I'm using PDFbox to extract the coordinates of words/strings in a PDF document, and have so far had success determining the position of individual characters. this is the code thus far, from the PDFbox doc:

package printtextlocations;

import java.io.*;
import org.apache.pdfbox.exceptions.InvalidPasswordException;

import org.apache.pdfbox.pdmodel.PDDocument;
import org.apache.pdfbox.pdmodel.PDPage;
import org.apache.pdfbox.pdmodel.common.PDStream;
import org.apache.pdfbox.util.PDFTextStripper;
import org.apache.pdfbox.util.TextPosition;

import java.io.IOException;
import java.util.List;

public class PrintTextLocations extends PDFTextStripper {

    public PrintTextLocations() throws IOException {
        super.setSortByPosition(true);
    }

    public static void main(String[] args) throws Exception {

        PDDocument document = null;
        try {
            File input = new File("C:\\path\\to\\PDF.pdf");
            document = PDDocument.load(input);
            if (document.isEncrypted()) {
                try {
                    document.decrypt("");
                } catch (InvalidPasswordException e) {
                    System.err.println("Error: Document is encrypted with a password.");
                    System.exit(1);
                }
            }
            PrintTextLocations printer = new PrintTextLocations();
            List allPages = document.getDocumentCatalog().getAllPages();
            for (int i = 0; i < allPages.size(); i++) {
                PDPage page = (PDPage) allPages.get(i);
                System.out.println("Processing page: " + i);
                PDStream contents = page.getContents();
                if (contents != null) {
                    printer.processStream(page, page.findResources(), page.getContents().getStream());
                }
            }
        } finally {
            if (document != null) {
                document.close();
            }
        }
    }

    /**
     * @param text The text to be processed
     */
    @Override /* this is questionable, not sure if needed... */
    protected void processTextPosition(TextPosition text) {
        System.out.println("String[" + text.getXDirAdj() + ","
                + text.getYDirAdj() + " fs=" + text.getFontSize() + " xscale="
                + text.getXScale() + " height=" + text.getHeightDir() + " space="
                + text.getWidthOfSpace() + " width="
                + text.getWidthDirAdj() + "]" + text.getCharacter());
    }
}

This produces a series of lines containing the position of each character, including spaces, that looks like this:

String[202.5604,41.880127 fs=1.0 xscale=13.98 height=9.68814 space=3.8864403 width=9.324661]P

Where 'P' is the character.
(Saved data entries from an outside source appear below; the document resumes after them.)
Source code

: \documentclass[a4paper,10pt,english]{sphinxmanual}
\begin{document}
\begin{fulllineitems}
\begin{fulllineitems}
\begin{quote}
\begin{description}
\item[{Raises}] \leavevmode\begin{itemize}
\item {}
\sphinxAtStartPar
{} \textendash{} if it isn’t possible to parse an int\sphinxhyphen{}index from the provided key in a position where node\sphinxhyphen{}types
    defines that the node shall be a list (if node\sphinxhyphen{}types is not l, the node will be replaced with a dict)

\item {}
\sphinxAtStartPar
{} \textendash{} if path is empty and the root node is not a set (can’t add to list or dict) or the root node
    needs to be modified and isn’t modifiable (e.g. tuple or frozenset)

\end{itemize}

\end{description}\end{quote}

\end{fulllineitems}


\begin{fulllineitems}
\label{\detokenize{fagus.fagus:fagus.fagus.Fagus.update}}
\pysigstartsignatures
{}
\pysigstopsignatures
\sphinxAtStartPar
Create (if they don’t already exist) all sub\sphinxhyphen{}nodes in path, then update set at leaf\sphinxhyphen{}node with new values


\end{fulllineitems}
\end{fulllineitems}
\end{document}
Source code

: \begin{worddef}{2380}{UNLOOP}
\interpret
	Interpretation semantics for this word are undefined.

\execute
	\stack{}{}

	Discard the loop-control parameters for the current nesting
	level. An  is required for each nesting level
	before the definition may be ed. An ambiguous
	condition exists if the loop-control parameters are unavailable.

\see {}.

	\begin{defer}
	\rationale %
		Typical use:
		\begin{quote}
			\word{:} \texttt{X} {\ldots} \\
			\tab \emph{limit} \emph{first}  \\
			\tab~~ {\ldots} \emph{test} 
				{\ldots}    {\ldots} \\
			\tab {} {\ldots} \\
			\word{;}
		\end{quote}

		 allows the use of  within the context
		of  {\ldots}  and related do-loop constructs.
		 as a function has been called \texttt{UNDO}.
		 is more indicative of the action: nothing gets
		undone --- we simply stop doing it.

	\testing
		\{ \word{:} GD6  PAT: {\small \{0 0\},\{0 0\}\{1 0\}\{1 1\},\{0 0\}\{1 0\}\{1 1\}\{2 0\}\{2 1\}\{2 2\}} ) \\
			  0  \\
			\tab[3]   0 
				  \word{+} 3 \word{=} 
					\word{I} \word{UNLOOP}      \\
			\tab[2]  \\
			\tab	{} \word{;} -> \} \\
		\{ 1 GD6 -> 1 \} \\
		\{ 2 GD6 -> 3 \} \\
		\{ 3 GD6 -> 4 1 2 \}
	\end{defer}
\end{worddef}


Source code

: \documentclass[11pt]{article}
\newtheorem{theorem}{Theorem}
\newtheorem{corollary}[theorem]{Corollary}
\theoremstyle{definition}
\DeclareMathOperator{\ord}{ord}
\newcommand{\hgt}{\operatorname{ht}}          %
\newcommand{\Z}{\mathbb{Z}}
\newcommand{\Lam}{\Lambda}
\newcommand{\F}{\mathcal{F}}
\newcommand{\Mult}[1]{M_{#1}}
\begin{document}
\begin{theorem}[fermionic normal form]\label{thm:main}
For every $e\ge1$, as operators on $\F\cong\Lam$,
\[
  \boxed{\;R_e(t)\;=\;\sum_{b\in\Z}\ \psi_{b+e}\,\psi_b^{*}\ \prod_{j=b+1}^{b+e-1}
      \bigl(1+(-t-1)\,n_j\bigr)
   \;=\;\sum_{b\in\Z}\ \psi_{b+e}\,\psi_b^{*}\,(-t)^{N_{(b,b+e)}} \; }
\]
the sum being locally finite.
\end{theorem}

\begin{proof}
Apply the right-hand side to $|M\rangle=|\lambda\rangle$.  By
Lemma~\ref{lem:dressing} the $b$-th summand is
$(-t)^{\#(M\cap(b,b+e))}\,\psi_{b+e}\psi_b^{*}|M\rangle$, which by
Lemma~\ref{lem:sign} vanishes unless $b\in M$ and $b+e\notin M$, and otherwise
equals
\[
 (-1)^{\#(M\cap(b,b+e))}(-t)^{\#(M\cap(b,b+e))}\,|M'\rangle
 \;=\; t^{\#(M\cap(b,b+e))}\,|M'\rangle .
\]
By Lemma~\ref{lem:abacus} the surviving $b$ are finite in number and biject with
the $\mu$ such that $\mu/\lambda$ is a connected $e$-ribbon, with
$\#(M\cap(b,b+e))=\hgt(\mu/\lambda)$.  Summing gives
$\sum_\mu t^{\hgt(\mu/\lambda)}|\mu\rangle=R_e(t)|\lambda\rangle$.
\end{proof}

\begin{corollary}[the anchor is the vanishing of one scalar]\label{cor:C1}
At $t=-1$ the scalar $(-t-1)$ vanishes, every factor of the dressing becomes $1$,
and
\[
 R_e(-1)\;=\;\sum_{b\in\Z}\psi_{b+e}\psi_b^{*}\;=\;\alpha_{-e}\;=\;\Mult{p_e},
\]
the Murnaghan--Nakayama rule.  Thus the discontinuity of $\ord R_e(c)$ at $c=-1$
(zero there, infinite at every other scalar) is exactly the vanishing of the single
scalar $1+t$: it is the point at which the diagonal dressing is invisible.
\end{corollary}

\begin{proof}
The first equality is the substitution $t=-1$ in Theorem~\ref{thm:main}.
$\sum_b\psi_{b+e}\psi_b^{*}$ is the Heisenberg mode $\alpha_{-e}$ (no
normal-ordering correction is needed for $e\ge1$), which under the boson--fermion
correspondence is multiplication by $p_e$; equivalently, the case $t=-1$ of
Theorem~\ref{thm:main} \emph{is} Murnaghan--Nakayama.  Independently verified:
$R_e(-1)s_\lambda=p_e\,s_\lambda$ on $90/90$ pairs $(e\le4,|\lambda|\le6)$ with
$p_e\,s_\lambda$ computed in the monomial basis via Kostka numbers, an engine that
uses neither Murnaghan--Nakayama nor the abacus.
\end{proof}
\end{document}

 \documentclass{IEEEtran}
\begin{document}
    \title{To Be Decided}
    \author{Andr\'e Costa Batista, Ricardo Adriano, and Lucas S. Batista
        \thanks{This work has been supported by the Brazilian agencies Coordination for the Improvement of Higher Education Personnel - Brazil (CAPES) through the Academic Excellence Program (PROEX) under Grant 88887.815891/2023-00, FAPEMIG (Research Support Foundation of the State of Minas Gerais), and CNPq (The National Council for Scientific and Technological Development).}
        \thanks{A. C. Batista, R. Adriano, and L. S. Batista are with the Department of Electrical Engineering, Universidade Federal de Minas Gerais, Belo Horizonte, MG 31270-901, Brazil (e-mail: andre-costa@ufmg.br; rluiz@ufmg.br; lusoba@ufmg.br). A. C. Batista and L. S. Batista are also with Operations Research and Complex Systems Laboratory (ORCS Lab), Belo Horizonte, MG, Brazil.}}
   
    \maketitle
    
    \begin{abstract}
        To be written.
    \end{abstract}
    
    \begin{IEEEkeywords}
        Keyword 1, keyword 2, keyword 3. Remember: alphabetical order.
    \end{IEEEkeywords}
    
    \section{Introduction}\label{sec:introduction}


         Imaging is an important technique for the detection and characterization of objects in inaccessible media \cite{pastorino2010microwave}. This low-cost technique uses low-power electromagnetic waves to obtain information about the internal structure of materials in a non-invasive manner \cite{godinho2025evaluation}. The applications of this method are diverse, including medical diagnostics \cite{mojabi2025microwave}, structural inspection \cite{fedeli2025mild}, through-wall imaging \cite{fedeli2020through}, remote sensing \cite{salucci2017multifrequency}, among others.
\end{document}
I have not been able to find a function in PDFbox to find words, and I am not familiar enough with Java to be able to accurately concatenate these characters back into words to search through even though the spaces are also included. Has anyone else been in a similar situation, and if so how did you approach it? I really only need the coordinate of the first character in the word so that parts simplified, but as to how I'm going to match a string against that kind of output is beyond me.

标签: java pdf pdfbox
3条回答
成全新的幸福
2楼-- · 2019-03-08 21:15

Based on the original idea here is a version of the text search for PDFBox 2. The code itself is rough, but simple. It should get you started fairly quickly.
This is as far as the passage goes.